| Your task |
Of the lines in the listing below, count those containing "bounds". Provide the count and nothing else.

| Excerpted records |
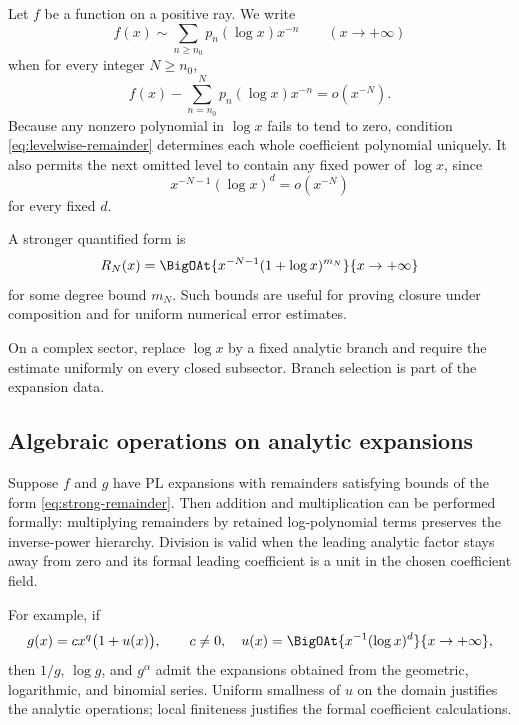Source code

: \documentclass[11pt,oneside]{article}
\numberwithin{equation}{section}
\theoremstyle{definition}
\newcommand{\as}{\sim}
\begin{document}
Let \(f\) be a function on a positive ray.  We write
\begin{equation}\label{eq:analytic-PL-expansion}
  f(x)\as\sum_{n\ge n_0}p_n(\log x)x^{-n}
  \qquad(x\to+\infty)
\end{equation}
when for every integer \(N\ge n_0\),
\begin{equation}\label{eq:levelwise-remainder}
  f(x)-\sum_{n=n_0}^{N}p_n(\log x)x^{-n}
  =o(x^{-N}).
\end{equation}
Because any nonzero polynomial in \(\log x\) fails to tend to zero, condition
\eqref{eq:levelwise-remainder} determines each whole coefficient polynomial
uniquely.  It also permits the next omitted level to contain any fixed power of
\(\log x\), since
\[
  x^{-N-1}(\log x)^d=o(x^{-N})
\]
for every fixed \(d\).

A stronger quantified form is
\begin{equation}\label{eq:strong-remainder}
  R_N(x)=\BigOAt{x^{-N-1}(1+\log x)^{m_N}}{x\to+\infty}
\end{equation}
for some degree bound \(m_N\).  Such bounds are useful for proving closure under
composition and for uniform numerical error estimates.

On a complex sector, replace \(\log x\) by a fixed analytic branch and require
the estimate uniformly on every closed subsector.  Branch selection is part of
the expansion data.

\subsection{Algebraic operations on analytic expansions}

Suppose \(f\) and \(g\) have PL expansions with remainders satisfying bounds of
the form \eqref{eq:strong-remainder}.  Then addition and multiplication can be
performed formally: multiplying remainders by retained log-polynomial terms
preserves the inverse-power hierarchy.  Division is valid when the leading
analytic factor stays away from zero and its formal leading coefficient is a
unit in the chosen coefficient field.

For example, if
\[
  g(x)=c x^q\bigl(1+u(x)\bigr),
  \qquad c\ne0,\quad
  u(x)=\BigOAt{x^{-1}(\log x)^d}{x\to+\infty},
\]
then \(1/g\), \(\log g\), and \(g^\alpha\) admit the expansions obtained from
the geometric, logarithmic, and binomial series.  Uniform smallness of \(u\) on
the domain justifies the analytic operations; local finiteness justifies the
formal coefficient calculations.
\end{document}
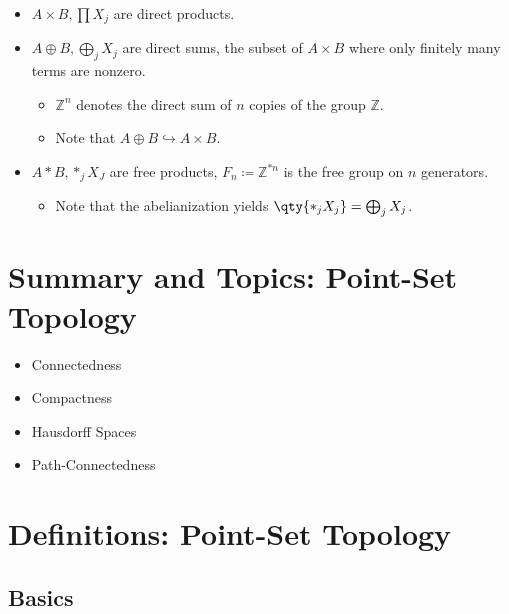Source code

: \begin{itemize}
\item
  \(A\times B, \prod X_j\) are direct products.
\item
  \(A\oplus B, \bigoplus_j X_j\) are direct sums, the subset of
  \(A\times B\) where only finitely many terms are nonzero.

  \begin{itemize}
  \tightlist
  \item
    \({{\mathbb{Z}}}^n\) denotes the direct sum of \(n\) copies of the
    group \({{\mathbb{Z}}}\).
  \item
    Note that \(A \oplus B \hookrightarrow A\times B\).
  \end{itemize}
\item
  \(A\ast B, \ast_j X_J\) are free products,
  \(F_n \coloneqq{\mathbb{Z}}^{\ast n}\) is the free group on \(n\)
  generators.

  \begin{itemize}
  \tightlist
  \item
    Note that the abelianization yields
    \(\qty{\ast_j X_j} = \bigoplus_j X_j\).
  \end{itemize}
\end{itemize}

\hypertarget{summary-and-topics-point-set-topology}{%
\section{Summary and Topics: Point-Set
Topology}\label{summary-and-topics-point-set-topology}}

\begin{itemize}
\tightlist
\item
  Connectedness
\item
  Compactness
\item
  Hausdorff Spaces
\item
  Path-Connectedness
\end{itemize}

\hypertarget{definitions-point-set-topology}{%
\section{Definitions: Point-Set
Topology}\label{definitions-point-set-topology}}

\hypertarget{basics}{%
\subsection{Basics}\label{basics}}

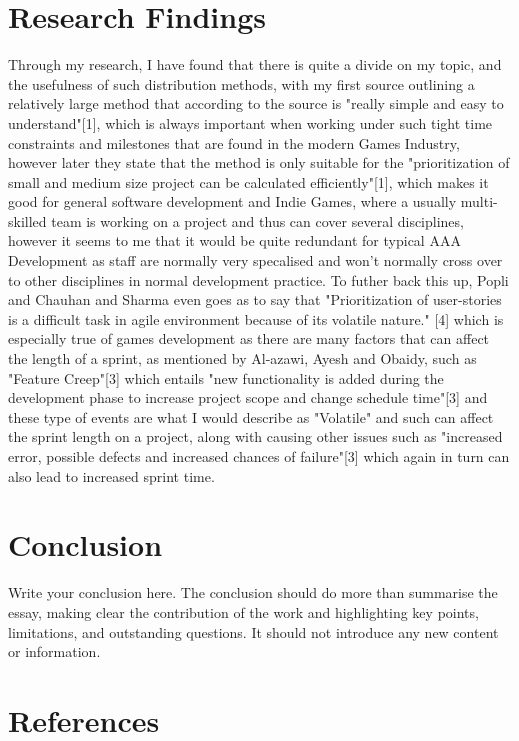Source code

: \documentclass{scrartcl}
\begin{document}
\section{Research Findings}

Through my research, I have found that there is quite a divide on my topic, and the usefulness of such distribution methods, with my first source outlining a relatively large method that according to the source is "really simple and easy to understand"[1], which is always important when working under such tight time constraints and milestones that are found in the modern Games Industry, however later they state that the method is only suitable for the "prioritization of small and medium size project can be calculated efficiently"[1], which makes it good for general software development and Indie Games, where a usually multi-skilled team is working on a project and thus can cover several disciplines, however it seems to me that it would be quite redundant for typical AAA Development as staff are normally very specalised and won't normally cross over to other disciplines in normal development practice. To futher back this up, Popli and Chauhan and Sharma even goes as to say that "Prioritization of user-stories is a difficult task in agile environment because of its volatile nature." [4] which is especially true of games development as there are many factors that can affect the length of a sprint, as mentioned by Al-azawi, Ayesh and Obaidy, such as "Feature Creep"[3] which entails "new functionality is added during the development phase to increase project scope and change schedule time"[3] and these type of events are what I would describe as "Volatile" and such can affect the sprint length on a project, along with causing other issues such as "increased error, possible defects and increased chances of failure"[3] which again in turn can also lead to increased sprint time. 

\section{Conclusion}

Write your conclusion here. The conclusion should do more than summarise the essay, making clear the contribution of the work and highlighting key points, limitations, and outstanding questions. It should not introduce any new content or information.

\section{References}
\end{document}
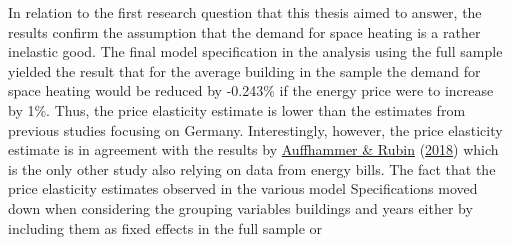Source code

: \documentclass[12pt,twoside]{reedthesis}
\begin{document}
In relation to the first research question that this thesis aimed to answer, the results confirm the assumption that the demand for space heating is a rather inelastic good. The final model specification in the analysis using the full sample yielded the result that for the average building in the sample the demand for space heating would be reduced by -0.243\% if the energy price were to increase by 1\%. Thus, the price elasticity estimate is lower than the estimates from previous studies focusing on Germany. Interestingly, however, the price elasticity estimate is in agreement with the results by \protect\hyperlink{ref-auffhammer_rubin18}{Auffhammer \& Rubin} (\protect\hyperlink{ref-auffhammer_rubin18}{2018}) which is the only other study also relying on data from energy bills. The fact that the price elasticity estimates observed in the various model Specifications moved down when considering the grouping variables buildings and years either by including them as fixed effects in the full sample or
\end{document}
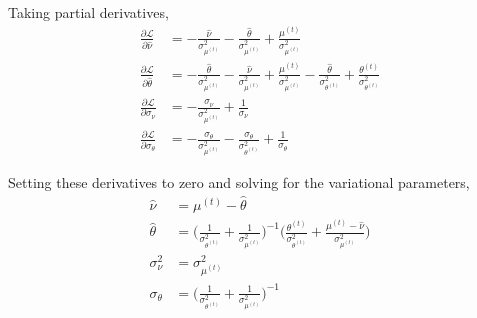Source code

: \documentclass[10pt]{article}
\theoremstyle{plain}
\theoremstyle{definition}
\newcommand{\<}{\langle}
\renewcommand{\>}{\rangle}
\begin{document}
Taking partial derivatives, 
\begin{align}
\frac{\partial \mathcal L}{\partial \hat\nu} &= - \frac{\hat \nu}{\sigma^2_{\mu^{(t)}}} - \frac{\hat \theta}{\sigma^2_{\mu^{(t)}}} +  \frac{\mu^{(t)}}{\sigma^2_{\mu^{(t)}}} \\
\frac{\partial \mathcal L}{\partial \hat\theta} 	&=  - \frac{\hat \theta}{\sigma^2_{\mu^{(t)}}} - \frac{\hat \nu}{\sigma^2_{\mu^{(t)}}} +  \frac{\mu^{(t)}}{\sigma^2_{\mu^{(t)}}} - \frac{\hat\theta}{\sigma^2_{\theta^{(t)}}} + \frac{\theta^{(t)}}{\sigma^2_{\theta^{(t)}}}\\
\frac{\partial \mathcal L}{\partial \sigma_\nu} &= - \frac{\sigma_\nu}{\sigma^2_{\mu^{(t)}}} + \frac{1}{\sigma_\nu}\\
\frac{\partial \mathcal L}{\partial \sigma_\theta} &= - \frac{\sigma_\theta} {\sigma^2_{\mu^{(t)}}} - \frac{\sigma_\theta}{\sigma_{\theta^{(t)}}^2}+ \frac{1}{\sigma_\theta}
\end{align}

Setting these derivatives to zero and solving for the variational parameters, 
\begin{align}
\hat \nu &= \mu^{(t)} - \hat\theta\\
\hat \theta &= \Big(\frac{1}{\sigma^2_{\theta^{(t)}}}  + \frac{1}{\sigma^2_{\mu^{(t)}} }\Big)^{-1}\Big(\frac{\theta^{(t)}}{\sigma^2_{\theta^{(t)}}} + \frac{\mu^{(t)}  - \hat\nu}{\sigma^2_{\mu^{(t)}}}\Big)\\
\sigma_\nu^2 &= \sigma^2_{\mu^{(t)}}\\
\sigma_\theta &= \Big(\frac{1}{\sigma^2_{\theta^{(t)}}}  + \frac{1}{\sigma^2_{\mu^{(t)}} }\Big)^{-1}
\end{align}
\end{document}
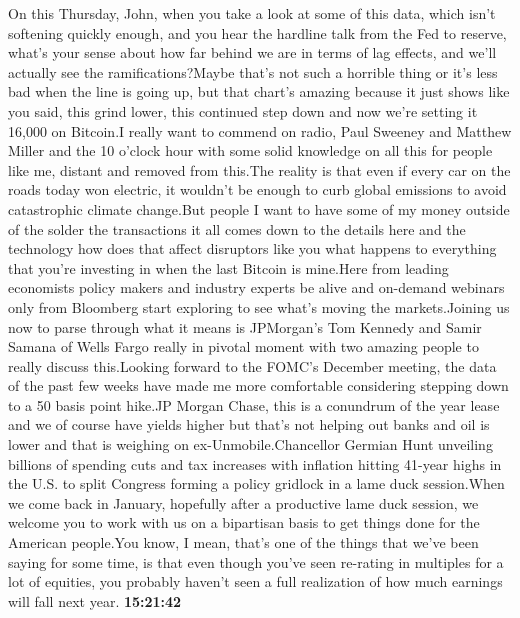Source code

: \documentclass{article}%
\begin{document}
On this Thursday, John, when you take a look at some of this data, which isn't softening quickly enough, and you hear the hardline talk from the Fed to reserve, what's your sense about how far behind we are in terms of lag effects, and we'll actually see the ramifications?Maybe that's not such a horrible thing or it's less bad when the line is going up, but that chart's amazing because it just shows like you said, this grind lower, this continued step down and now we're setting it 16,000 on Bitcoin.I really want to commend on radio, Paul Sweeney and Matthew Miller and the 10 o'clock hour with some solid knowledge on all this for people like me, distant and removed from this.The reality is that even if every car on the roads today won electric, it wouldn't be enough to curb global emissions to avoid catastrophic climate change.But people I want to have some of my money outside of the solder the transactions it all comes down to the details here and the technology how does that affect disruptors like you what happens to everything that you're investing in when the last Bitcoin is mine.Here from leading economists policy makers and industry experts be alive and on{-}demand webinars only from Bloomberg start exploring to see what's moving the markets.Joining us now to parse through what it means is JPMorgan's Tom Kennedy and Samir Samana of Wells Fargo really in pivotal moment with two amazing people to really discuss this.Looking forward to the FOMC's December meeting, the data of the past few weeks have made me more comfortable considering stepping down to a 50 basis point hike.JP Morgan Chase, this is a conundrum of the year lease and we of course have yields higher but that's not helping out banks and oil is lower and that is weighing on ex{-}Unmobile.Chancellor Germian Hunt unveiling billions of spending cuts and tax increases with inflation hitting 41{-}year highs in the U.S. to split Congress forming a policy gridlock in a lame duck session.When we come back in January, hopefully after a productive lame duck session, we welcome you to work with us on a bipartisan basis to get things done for the American people.You know, I mean, that's one of the things that we've been saying for some time, is that even though you've seen re{-}rating in multiples for a lot of equities, you probably haven't seen a full realization of how much earnings will fall next year.%
\textbf{15:21:42}%
\newline%
\end{document}
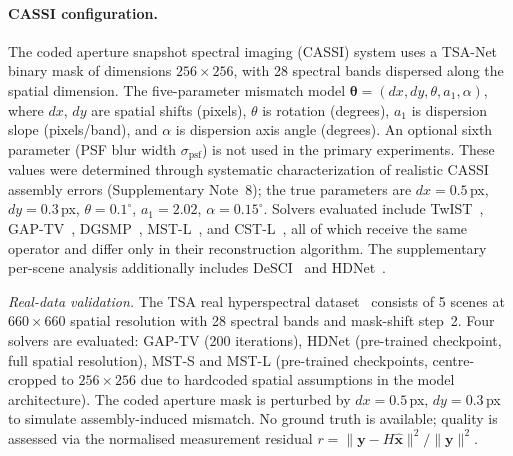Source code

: \documentclass[11pt]{article}
\newcommand{\mismatchparam}{\boldsymbol{\theta}}
\begin{document}
\paragraph{CASSI configuration.}
\begin{sloppypar}
The coded aperture snapshot spectral imaging (CASSI) system uses a TSA-Net
binary mask of dimensions $256 \times 256$, with 28 spectral bands
dispersed along the spatial dimension.  The five-parameter mismatch model
$\mismatchparam = (dx, dy, \theta, a_1, \alpha)$,
where $dx$, $dy$ are spatial shifts (pixels), $\theta$ is rotation (degrees),
$a_1$ is dispersion slope (pixels/band), and $\alpha$ is dispersion axis angle (degrees).
An optional sixth parameter (PSF blur width $\sigma_{\text{psf}}$) is not used in the primary experiments.
These values were determined through systematic characterization of realistic CASSI
assembly errors (Supplementary Note~8); the true parameters are
$dx{=}0.5$\,px, $dy{=}0.3$\,px, $\theta{=}0.1^\circ$, $a_1{=}2.02$, $\alpha{=}0.15^\circ$.
Solvers evaluated include TwIST~\cite{bioucasdias2007twist}, GAP-TV~\cite{yuan2016gaptv},
DGSMP~\cite{huang2021dgsmp}, MST-L~\cite{cai2022mst}, and CST-L~\cite{cai2022cst},
all of which receive the same operator and differ only in their reconstruction algorithm.
The supplementary per-scene analysis additionally includes DeSCI~\cite{liu2019rank} and HDNet~\cite{hu2022hdnet}.
\end{sloppypar}

\begin{sloppypar}
\textit{Real-data validation.}
The TSA real hyperspectral dataset~\cite{wagadarikar2008cassi} consists of
5 scenes at $660 \times 660$ spatial resolution with 28 spectral bands
and mask-shift step~2.  Four solvers are evaluated: GAP-TV (200 iterations),
HDNet (pre-trained checkpoint, full spatial resolution), MST-S and MST-L
(pre-trained checkpoints, centre-cropped to $256 \times 256$ due to
hardcoded spatial assumptions in the model architecture).  The coded
aperture mask is perturbed by $dx = 0.5$\,px, $dy = 0.3$\,px to simulate
assembly-induced mismatch.  No ground truth is available; quality is
assessed via the normalised measurement residual $r = \|\mathbf{y} - H\hat{\mathbf{x}}\|^2 / \|\mathbf{y}\|^2$.
\end{sloppypar}
\end{document}

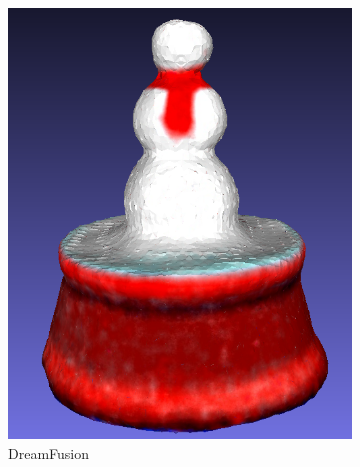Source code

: \begin{figure}[ht]
    \centering
    \small
    \begin{subfigure}[b]{0.232\textwidth}
        \centering
        \includegraphics[width=\textwidth]{etc/a detailed rendering of a snow globe containing a snowman/dreamfusion/dreamfusion_globe_result.png}
        \caption{DreamFusion}
        \vspace{0.1cm}
    \end{subfigure}
    \begin{subfigure}[b]{0.17\textwidth}
        \centering

\end{subfigure}
\end{figure}
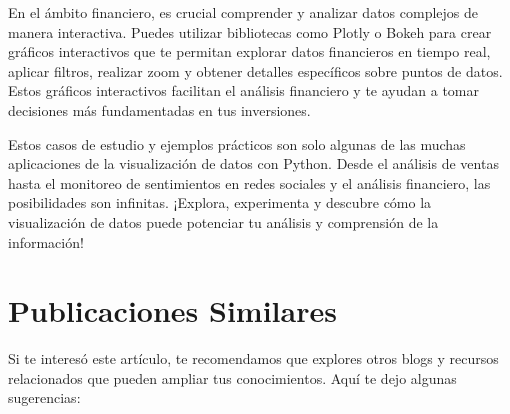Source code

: \documentclass[
  a4paper,
]{article}
\begin{document}
En el ámbito financiero, es crucial comprender y analizar datos
complejos de manera interactiva. Puedes utilizar bibliotecas como Plotly
o Bokeh para crear gráficos interactivos que te permitan explorar datos
financieros en tiempo real, aplicar filtros, realizar zoom y obtener
detalles específicos sobre puntos de datos. Estos gráficos interactivos
facilitan el análisis financiero y te ayudan a tomar decisiones más
fundamentadas en tus inversiones.

Estos casos de estudio y ejemplos prácticos son solo algunas de las
muchas aplicaciones de la visualización de datos con Python. Desde el
análisis de ventas hasta el monitoreo de sentimientos en redes sociales
y el análisis financiero, las posibilidades son infinitas. ¡Explora,
experimenta y descubre cómo la visualización de datos puede potenciar tu
análisis y comprensión de la información!

\hypertarget{publicaciones-similares}{%
\section{Publicaciones Similares}\label{publicaciones-similares}}

Si te interesó este artículo, te recomendamos que explores otros blogs y
recursos relacionados que pueden ampliar tus conocimientos. Aquí te dejo
algunas sugerencias:


\printbibliography
\end{document}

| Task result |
2